--- DATASET EXTRACT Enclosed Below ---

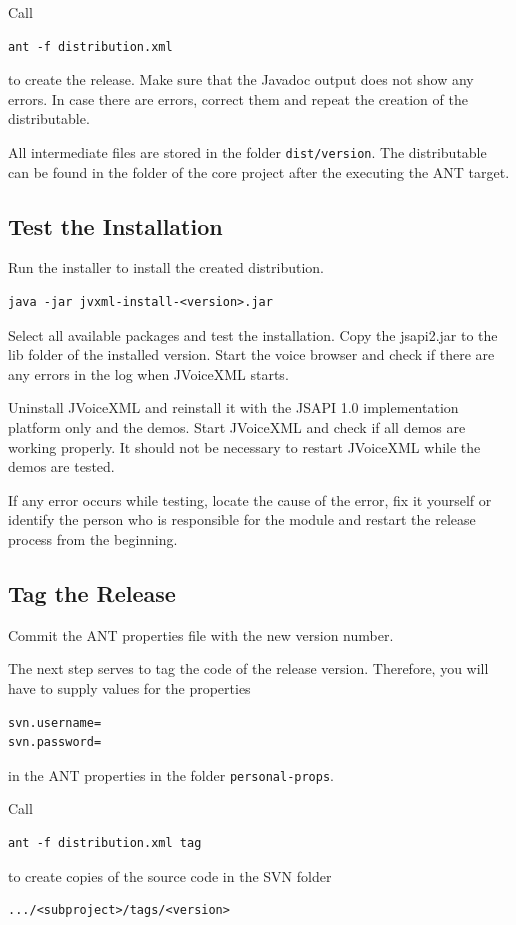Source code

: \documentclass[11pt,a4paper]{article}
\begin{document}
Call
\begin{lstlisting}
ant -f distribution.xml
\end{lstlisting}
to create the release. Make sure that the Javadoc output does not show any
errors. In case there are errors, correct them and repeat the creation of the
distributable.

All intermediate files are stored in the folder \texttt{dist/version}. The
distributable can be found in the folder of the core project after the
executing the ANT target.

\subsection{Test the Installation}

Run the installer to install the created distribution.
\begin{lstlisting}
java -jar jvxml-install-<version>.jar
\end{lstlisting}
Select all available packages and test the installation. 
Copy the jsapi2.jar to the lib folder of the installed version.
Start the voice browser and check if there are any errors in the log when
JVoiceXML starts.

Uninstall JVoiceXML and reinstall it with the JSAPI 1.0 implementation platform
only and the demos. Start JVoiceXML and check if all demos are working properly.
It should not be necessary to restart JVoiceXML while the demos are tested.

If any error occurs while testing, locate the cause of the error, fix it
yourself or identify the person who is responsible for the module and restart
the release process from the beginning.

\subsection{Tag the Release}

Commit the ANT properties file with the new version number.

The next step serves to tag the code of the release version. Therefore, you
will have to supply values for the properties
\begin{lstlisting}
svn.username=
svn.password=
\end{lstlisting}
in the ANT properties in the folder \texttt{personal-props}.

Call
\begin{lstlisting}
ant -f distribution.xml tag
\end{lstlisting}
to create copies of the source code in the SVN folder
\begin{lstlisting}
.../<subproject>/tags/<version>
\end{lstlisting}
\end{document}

--- End of Enclosed DATASET EXTRACT ---

- _WHAT YOU NEED TO DO_: As you read the records above, find each line that contains "version" and copy it.

- _ANSWER BOX_:
All intermediate files are stored in the folder \texttt{dist/version}. The
java -jar jvxml-install-<version>.jar
Copy the jsapi2.jar to the lib folder of the installed version.
Commit the ANT properties file with the new version number.
The next step serves to tag the code of the release version. Therefore, you
.../<subproject>/tags/<version>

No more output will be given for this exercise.